Segment Start: Provided information

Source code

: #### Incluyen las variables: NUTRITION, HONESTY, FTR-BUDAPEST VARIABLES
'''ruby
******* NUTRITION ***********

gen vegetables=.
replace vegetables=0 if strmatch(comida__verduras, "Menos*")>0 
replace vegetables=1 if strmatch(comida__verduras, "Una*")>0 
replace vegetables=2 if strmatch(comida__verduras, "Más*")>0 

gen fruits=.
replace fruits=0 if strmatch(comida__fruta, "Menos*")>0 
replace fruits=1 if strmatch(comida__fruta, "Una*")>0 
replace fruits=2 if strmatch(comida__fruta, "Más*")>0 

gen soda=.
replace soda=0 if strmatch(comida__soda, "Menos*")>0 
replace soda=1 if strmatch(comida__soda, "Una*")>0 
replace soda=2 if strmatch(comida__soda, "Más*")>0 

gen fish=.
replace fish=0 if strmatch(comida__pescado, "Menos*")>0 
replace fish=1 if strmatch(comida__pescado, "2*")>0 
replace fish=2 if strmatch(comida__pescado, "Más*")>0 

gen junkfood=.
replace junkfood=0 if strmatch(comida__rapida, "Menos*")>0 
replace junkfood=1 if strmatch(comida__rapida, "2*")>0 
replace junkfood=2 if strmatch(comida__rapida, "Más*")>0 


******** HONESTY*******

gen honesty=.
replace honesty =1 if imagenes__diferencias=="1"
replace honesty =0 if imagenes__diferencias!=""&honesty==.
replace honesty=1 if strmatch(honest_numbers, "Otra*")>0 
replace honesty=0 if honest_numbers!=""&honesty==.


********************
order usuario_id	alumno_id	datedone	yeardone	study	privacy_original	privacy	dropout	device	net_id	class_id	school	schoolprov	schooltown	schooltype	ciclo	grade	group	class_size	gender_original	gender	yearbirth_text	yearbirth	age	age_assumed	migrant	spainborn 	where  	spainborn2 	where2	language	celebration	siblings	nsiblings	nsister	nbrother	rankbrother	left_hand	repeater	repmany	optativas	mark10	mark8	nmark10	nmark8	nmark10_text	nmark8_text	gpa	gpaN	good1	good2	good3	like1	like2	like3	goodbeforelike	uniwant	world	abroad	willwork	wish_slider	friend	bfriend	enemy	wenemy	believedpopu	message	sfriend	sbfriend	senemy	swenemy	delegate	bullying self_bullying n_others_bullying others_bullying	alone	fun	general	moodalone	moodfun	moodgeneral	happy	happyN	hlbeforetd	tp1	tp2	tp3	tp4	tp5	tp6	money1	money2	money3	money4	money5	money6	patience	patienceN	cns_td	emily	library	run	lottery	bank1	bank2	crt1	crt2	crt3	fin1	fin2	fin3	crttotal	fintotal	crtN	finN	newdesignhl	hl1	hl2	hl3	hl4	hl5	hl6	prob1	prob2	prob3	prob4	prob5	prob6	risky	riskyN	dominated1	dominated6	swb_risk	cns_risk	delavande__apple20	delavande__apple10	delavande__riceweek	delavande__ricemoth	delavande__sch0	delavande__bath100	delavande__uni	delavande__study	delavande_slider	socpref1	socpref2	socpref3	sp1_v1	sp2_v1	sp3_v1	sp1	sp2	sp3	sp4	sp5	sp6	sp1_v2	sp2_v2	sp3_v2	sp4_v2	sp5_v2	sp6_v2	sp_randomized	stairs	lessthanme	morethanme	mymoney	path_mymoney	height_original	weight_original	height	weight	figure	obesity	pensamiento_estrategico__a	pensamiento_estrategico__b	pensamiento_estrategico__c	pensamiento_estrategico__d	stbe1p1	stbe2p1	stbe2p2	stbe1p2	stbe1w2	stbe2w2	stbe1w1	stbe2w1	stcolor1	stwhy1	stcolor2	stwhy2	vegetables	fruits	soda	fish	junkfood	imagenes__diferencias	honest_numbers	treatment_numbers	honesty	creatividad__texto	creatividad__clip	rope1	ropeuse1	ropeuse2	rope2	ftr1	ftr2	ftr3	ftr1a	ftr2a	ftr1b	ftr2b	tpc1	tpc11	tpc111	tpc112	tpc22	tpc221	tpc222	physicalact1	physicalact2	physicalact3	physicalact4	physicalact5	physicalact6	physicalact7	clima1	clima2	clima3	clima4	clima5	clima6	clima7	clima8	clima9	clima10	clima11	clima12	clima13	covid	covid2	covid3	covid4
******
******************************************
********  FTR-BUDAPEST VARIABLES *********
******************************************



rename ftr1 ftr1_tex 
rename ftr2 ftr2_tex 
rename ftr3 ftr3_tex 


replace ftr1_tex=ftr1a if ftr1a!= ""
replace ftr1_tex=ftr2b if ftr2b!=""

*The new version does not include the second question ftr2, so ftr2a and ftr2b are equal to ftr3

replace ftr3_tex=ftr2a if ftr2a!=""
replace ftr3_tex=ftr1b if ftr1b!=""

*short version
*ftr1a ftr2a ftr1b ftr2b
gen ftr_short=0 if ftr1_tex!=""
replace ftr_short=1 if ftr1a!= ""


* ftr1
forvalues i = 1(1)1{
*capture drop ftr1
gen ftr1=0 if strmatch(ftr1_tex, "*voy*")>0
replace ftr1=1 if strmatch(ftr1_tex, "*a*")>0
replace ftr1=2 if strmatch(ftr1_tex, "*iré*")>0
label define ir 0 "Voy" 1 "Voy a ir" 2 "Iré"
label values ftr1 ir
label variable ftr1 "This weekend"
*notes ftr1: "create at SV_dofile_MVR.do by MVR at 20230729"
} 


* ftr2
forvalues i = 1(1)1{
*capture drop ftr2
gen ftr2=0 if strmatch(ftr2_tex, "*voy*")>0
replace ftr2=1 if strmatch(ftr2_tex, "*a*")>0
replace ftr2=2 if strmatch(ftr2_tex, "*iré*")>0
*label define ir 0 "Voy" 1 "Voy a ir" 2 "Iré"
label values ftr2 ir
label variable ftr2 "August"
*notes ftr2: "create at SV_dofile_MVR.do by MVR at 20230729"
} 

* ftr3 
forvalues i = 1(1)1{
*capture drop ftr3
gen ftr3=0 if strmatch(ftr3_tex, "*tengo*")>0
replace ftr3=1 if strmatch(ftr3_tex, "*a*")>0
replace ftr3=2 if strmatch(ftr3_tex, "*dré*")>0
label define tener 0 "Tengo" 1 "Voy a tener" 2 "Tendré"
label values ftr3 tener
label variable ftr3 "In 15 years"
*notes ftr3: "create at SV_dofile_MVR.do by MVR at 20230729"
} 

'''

Segment End: Provided information

_Problem statement_:
Write out every line from the entries where "notes" appears.

_Exercise response_:
*notes ftr1: "create at SV_dofile_MVR.do by MVR at 20230729"
*notes ftr2: "create at SV_dofile_MVR.do by MVR at 20230729"
*notes ftr3: "create at SV_dofile_MVR.do by MVR at 20230729"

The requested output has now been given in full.